Collected data:
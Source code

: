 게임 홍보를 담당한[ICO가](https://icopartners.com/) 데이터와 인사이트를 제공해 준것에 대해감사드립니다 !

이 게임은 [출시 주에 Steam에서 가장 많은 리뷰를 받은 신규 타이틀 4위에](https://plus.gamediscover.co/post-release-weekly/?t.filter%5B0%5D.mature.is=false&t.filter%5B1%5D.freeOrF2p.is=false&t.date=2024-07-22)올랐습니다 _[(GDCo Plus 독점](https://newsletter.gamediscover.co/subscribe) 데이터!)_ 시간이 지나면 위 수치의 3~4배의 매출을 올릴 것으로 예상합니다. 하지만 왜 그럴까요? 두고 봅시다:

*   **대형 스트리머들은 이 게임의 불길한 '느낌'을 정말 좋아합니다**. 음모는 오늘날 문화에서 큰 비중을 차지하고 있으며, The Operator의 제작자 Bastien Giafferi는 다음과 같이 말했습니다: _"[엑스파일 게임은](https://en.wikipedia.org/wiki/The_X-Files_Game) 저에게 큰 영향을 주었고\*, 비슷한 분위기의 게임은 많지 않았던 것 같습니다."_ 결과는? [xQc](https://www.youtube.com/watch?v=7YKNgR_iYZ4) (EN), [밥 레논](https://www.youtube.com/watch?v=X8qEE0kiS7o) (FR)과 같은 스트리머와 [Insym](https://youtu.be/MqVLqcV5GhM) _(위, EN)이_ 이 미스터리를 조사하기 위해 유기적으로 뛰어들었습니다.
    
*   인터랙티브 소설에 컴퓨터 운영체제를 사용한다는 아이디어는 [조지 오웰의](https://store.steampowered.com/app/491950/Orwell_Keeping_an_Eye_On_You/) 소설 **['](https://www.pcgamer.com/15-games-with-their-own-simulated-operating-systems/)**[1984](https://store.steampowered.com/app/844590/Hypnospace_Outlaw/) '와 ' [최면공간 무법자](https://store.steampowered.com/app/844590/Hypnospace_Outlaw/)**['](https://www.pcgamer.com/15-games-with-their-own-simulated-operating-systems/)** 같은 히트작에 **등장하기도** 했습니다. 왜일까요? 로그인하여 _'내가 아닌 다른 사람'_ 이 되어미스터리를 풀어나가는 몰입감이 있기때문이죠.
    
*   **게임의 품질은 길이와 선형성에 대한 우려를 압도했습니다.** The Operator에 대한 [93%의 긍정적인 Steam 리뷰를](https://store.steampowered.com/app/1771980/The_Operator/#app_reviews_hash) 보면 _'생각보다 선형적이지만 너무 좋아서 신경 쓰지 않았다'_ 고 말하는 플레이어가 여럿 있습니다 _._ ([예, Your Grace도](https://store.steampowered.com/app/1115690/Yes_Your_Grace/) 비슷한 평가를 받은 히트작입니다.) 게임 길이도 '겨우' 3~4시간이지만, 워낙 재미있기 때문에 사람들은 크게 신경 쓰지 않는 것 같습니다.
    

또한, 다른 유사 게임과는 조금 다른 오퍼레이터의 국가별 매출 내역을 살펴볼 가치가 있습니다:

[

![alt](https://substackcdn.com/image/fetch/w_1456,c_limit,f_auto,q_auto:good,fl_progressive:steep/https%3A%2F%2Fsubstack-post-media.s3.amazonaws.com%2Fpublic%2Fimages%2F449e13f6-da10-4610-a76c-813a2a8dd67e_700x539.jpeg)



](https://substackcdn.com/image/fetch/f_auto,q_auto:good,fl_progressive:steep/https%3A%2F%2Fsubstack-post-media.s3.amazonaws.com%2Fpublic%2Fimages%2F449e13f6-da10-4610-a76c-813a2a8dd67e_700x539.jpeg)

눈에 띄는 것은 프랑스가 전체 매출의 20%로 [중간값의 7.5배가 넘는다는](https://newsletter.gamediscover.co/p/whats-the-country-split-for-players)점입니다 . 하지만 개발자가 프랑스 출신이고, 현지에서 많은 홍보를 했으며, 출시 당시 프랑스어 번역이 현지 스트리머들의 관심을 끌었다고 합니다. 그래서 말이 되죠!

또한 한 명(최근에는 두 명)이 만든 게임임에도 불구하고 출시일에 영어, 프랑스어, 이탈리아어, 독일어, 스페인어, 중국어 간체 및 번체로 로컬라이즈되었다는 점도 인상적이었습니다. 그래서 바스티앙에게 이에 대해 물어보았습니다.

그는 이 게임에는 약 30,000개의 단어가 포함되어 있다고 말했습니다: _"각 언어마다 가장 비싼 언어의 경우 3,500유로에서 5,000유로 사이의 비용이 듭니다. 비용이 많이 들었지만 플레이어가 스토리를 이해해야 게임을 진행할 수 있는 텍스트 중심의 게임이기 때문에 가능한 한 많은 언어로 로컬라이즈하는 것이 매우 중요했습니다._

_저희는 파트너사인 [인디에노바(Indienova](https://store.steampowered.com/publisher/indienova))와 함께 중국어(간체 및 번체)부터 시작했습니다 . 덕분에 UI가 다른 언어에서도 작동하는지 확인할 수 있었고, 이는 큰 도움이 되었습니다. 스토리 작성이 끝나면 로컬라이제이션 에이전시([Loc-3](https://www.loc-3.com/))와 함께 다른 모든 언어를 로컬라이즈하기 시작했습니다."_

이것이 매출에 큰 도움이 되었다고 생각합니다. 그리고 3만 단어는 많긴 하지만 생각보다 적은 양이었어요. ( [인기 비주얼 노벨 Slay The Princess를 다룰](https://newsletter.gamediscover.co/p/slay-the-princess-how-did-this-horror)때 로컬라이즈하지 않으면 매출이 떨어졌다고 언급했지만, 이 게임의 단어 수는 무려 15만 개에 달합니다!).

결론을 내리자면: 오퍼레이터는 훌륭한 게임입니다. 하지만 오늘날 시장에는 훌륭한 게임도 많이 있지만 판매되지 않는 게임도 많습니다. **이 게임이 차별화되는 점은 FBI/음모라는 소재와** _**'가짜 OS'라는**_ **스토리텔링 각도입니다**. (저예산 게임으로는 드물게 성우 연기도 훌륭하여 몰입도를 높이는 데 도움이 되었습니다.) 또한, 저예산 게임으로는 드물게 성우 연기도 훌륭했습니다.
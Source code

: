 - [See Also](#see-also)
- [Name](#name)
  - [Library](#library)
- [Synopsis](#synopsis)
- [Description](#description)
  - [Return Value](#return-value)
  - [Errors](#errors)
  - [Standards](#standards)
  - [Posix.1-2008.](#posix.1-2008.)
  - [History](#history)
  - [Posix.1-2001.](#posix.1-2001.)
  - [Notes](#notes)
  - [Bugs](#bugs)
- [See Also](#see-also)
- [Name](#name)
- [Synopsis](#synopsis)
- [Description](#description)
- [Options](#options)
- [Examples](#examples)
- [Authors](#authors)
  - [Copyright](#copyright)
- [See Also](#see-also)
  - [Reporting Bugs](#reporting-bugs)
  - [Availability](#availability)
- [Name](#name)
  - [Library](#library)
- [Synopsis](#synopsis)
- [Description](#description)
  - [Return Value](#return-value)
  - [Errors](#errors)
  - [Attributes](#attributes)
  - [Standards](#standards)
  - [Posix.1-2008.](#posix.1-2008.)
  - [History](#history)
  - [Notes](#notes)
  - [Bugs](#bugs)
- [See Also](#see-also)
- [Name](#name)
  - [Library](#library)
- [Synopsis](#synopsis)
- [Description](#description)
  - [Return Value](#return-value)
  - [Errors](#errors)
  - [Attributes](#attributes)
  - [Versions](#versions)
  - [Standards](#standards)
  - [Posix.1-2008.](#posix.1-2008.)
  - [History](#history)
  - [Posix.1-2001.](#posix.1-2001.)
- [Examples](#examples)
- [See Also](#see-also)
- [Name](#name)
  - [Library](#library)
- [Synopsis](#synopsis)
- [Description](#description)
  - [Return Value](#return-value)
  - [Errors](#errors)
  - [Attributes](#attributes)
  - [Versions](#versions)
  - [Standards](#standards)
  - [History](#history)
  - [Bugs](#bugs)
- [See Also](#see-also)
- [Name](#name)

• **Exercise**: Scan the entries for the word "jpeg". Report each line that has it.

• **The answer**:
![alt](https://substackcdn.com/image/fetch/w_1456,c_limit,f_auto,q_auto:good,fl_progressive:steep/https%3A%2F%2Fsubstack-post-media.s3.amazonaws.com%2Fpublic%2Fimages%2F449e13f6-da10-4610-a76c-813a2a8dd67e_700x539.jpeg)
](https://substackcdn.com/image/fetch/f_auto,q_auto:good,fl_progressive:steep/https%3A%2F%2Fsubstack-post-media.s3.amazonaws.com%2Fpublic%2Fimages%2F449e13f6-da10-4610-a76c-813a2a8dd67e_700x539.jpeg)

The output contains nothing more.